Vice President Nguyen Cao Ky believes that the unity of no more than fifteen to twenty key men is needed to create an effective national united front. Thieu puts the figure significantly higher—at between fifty and seventy-five. Whatever the figure, it would be highly optimistic to expect that so many Vietnamese leaders will subordinate their own personal differences to the national need, even at this critical time. Thieu is in no sense popular. He lacks charisma, and his style is devious. Inevitably, in the strengthening of his own authoritarian power base, he has not helped to create the conditions under which he can personally hope to rally popular support. Press censorship has not been stricter since the end of the Diem era, and the tenyear jail sentence imposed on Thich Tien Minh, the militant Buddhist leader, alienated many of his followers, who were not disposed to alter their views when the sentence was subsequently reduced to three years. Finally, Thieu’s appointment of General Tran Thien Khiem as deputy prime minister in charge of the key security ministries has had the effect of strengthening the administration’s controls at the expense ol its popular appeal. Thieu is not helped by congressional attitudes. Most members see their role in the legislature as that of an opposition to the executive, and regard suggestions that Thieu may need support as unsophisticated and even undemocratic. In short, the country remains in characteristic political disarray. Instead of helping to create unity, any progress toward a negotiated settlement may only add to the divisions, and harden the central opposition to such a settlement. This is, in fact, already happening.

If free elections were ever held, it is still a reasonable assumption that non-Communists and anti-Communist groups would win the majority of votes, even if the NLF campaigned under the banner of Uncle Ho.

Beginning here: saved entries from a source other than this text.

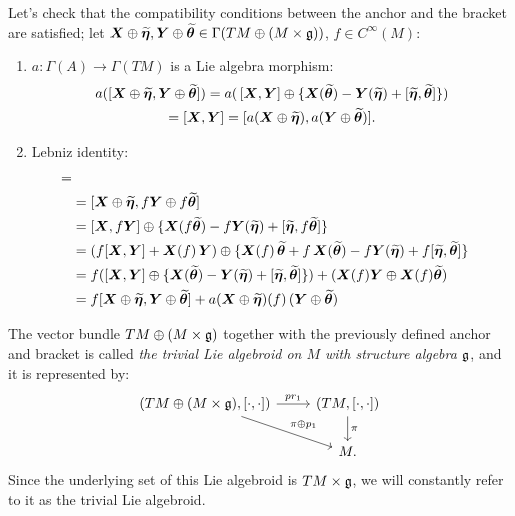 Let's check that the compatibility conditions between the anchor and the bracket are satisfied; let $\bm{X} \oplus \widetilde{\bm{\eta}}, \bm{Y} \oplus \widetilde{\bm{\theta}} \in \Gamma(TM \oplus (M \times \mathfrak{g}))$, $f \in C^\infty(M)$:

    \begin{enumerate}
    \item $a: \Gamma(A) \to \Gamma(TM)$ is a Lie algebra morphism: 
    \begin{multline*}
    a([\bm{X} \oplus \widetilde{\bm{\eta}}, \bm{Y} \oplus \widetilde{\bm{\theta}}]) 
    = a(\, [\bm{X}, \bm{Y}] \oplus \{\bm{X}(\widetilde{\bm{\theta}}) - \bm{Y}(\widetilde{\bm{\eta}}) + [\widetilde{\bm{\eta}}, \widetilde{\bm{\theta}}]  \}) \\
    = [\bm{X}, \bm{Y}] 
    = [a(\bm{X} \oplus \widetilde{\bm{\eta}}), a(\bm{Y} \oplus \widetilde{\bm{\theta}})].    
    \end{multline*}
    
    
    \item Lebniz identity: 
    \begin{align*}
        [\sect X \oplus \stilde \eta, &f\, (\sect Y \oplus \stilde \theta)] =\\
        &= [\sect X \oplus \stilde \eta, f\sect Y \oplus f\stilde \theta] \\
        &=  [\sect X, f\sect Y] \oplus \{\sect X(f\stilde \theta) - f\sect Y(\stilde \eta) + [\stilde \eta, f\stilde \theta]\} \\
        &= (f[\sect X, \sect Y] + \sect X(f)\,\sect Y) \oplus \{\sect X(f)\,\stilde \theta + f\,\sect X(\stilde \theta) - f\sect Y(\stilde \eta) + f[\stilde \eta, \stilde \theta]\} \\
        &=f([\sect X, \sect Y] \oplus \{ \sect X(\stilde \theta) -\sect Y(\stilde \eta) + [\stilde \eta, \stilde \theta]\} ) + (\sect X(f) \sect Y \oplus \sect X(f)\stilde \theta) \\
        &= f[\sect X \oplus \stilde \eta, \sect Y \oplus \stilde \theta] + a(\sect X \oplus \stilde \eta)(f) \, (\sect Y \oplus \stilde \theta)
    \end{align*}
    \end{enumerate}

The vector bundle $TM \oplus (M \times \mathfrak{g})$ together with the previously defined anchor and bracket is called \emph{the trivial Lie algebroid on $M$ with structure algebra $\mathfrak{g}$}, and it is represented by:
\begin{equation}
    \begin{tikzcd}
    (TM \oplus (M \times \alg g), [\cdot, \cdot]) \arrow{r}{pr_1} \arrow{dr}{\pi \oplus p_1} & (TM, [\cdot, \cdot]) \arrow{d}{\pi}\\
    & M.
    \end{tikzcd}
\end{equation}
Since the underlying set of this Lie algebroid is $TM \times \mathfrak{g}$, we will constantly refer to it as the trivial Lie algebroid.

If, however, fragmented nationalist groups were to enter the contest separately, as they have in past elections, there is also little doubt that the Front would prevail, for it is the only disciplined mass political organization ever created in Vietnam.

Throughout South Vietnam the Front is now engaged in a major campaign to prepare for the day when it takes over. A document bearing the imprint of the Laodong (Communist) Party of North Vietnam instructs that the administration at all levels must be under the absolute control of the Party. “Not enough attention has been paid to the indoctrination of women,” it complains. “They should be prepared for harder trials. They are credulous and cannot resist love.”

The “establishment of a revolutionary government system from high echelon to village level” has been given highest priority. This includes the organization of cadres competent to run everything from trade unions to postal services. Topbracket recruits are being sent to North Vietnam for the formation of specialized command cadres to serve later at all branches and levels. Children whose parents have earned merit in the cause are also going North for training. They fall into two age groups, those from ten to fourteen years and from fifteen to seventeen years. People’s courts have been reintroduced with the basic instruction that they “should be dictatorial toward the enemies of the people, including the landlord, the mercantile bourgeoisie, the reactionary elements, and especially the lackeys of the U.S. imperialists.” The killing of “tyrants and antirevolutionary ringleaders” is specifically and liberally authorized: assassins carry death sentences, stamped in advance, with blank spaces for the names of their victims. Peace, when it comes, may be no less bloody than the war, and our crisis of conscience will persist long after the last American soldier has left South Vietnam. Fifteen years ago there used to be a sign on a work project outside Hanoi. “Think of each rock you crush as an American head,” it read. America’s head will survive the Vietnam crushing, but its soul will carry not only the scars of engagement but of disengagement, also.